= What is required =
Read the records below and copy each line that contains "footnote".

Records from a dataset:
________________
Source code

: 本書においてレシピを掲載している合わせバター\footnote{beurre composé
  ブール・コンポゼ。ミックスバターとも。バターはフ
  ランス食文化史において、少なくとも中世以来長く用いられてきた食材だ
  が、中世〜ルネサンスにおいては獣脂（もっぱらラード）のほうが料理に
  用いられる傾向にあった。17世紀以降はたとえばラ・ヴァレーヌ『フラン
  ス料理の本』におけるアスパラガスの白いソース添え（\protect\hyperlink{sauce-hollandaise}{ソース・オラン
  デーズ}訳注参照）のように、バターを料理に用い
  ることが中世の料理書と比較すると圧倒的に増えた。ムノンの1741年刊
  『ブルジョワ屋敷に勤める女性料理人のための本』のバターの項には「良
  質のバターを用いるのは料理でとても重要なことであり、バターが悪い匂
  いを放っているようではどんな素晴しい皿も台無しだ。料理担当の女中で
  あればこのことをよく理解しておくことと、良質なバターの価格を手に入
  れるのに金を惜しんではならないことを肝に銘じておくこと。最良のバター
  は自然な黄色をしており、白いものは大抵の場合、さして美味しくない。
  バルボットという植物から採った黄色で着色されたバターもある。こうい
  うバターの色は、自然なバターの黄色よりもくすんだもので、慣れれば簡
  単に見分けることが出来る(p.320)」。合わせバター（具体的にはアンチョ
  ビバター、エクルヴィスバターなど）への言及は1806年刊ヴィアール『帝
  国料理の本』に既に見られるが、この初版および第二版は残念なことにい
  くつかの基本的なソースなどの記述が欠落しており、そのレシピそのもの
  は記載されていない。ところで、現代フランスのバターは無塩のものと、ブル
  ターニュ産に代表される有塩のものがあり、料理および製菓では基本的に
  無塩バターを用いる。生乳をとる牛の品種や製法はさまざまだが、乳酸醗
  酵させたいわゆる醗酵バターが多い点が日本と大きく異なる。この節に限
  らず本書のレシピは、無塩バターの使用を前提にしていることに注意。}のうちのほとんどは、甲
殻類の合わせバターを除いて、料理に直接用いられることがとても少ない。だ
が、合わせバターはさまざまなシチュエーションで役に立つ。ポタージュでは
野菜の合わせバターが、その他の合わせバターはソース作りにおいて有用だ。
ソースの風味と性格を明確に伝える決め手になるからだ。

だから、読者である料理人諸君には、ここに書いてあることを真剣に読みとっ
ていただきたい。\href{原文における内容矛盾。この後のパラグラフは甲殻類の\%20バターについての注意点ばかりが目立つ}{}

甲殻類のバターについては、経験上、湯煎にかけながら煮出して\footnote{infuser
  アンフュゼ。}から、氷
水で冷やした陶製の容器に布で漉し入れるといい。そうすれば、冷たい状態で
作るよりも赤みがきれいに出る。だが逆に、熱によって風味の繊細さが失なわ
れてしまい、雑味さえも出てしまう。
________________
= Exercise result =
: 本書においてレシピを掲載している合わせバター\footnote{beurre composé
甲殻類のバターについては、経験上、湯煎にかけながら煮出して\footnote{infuser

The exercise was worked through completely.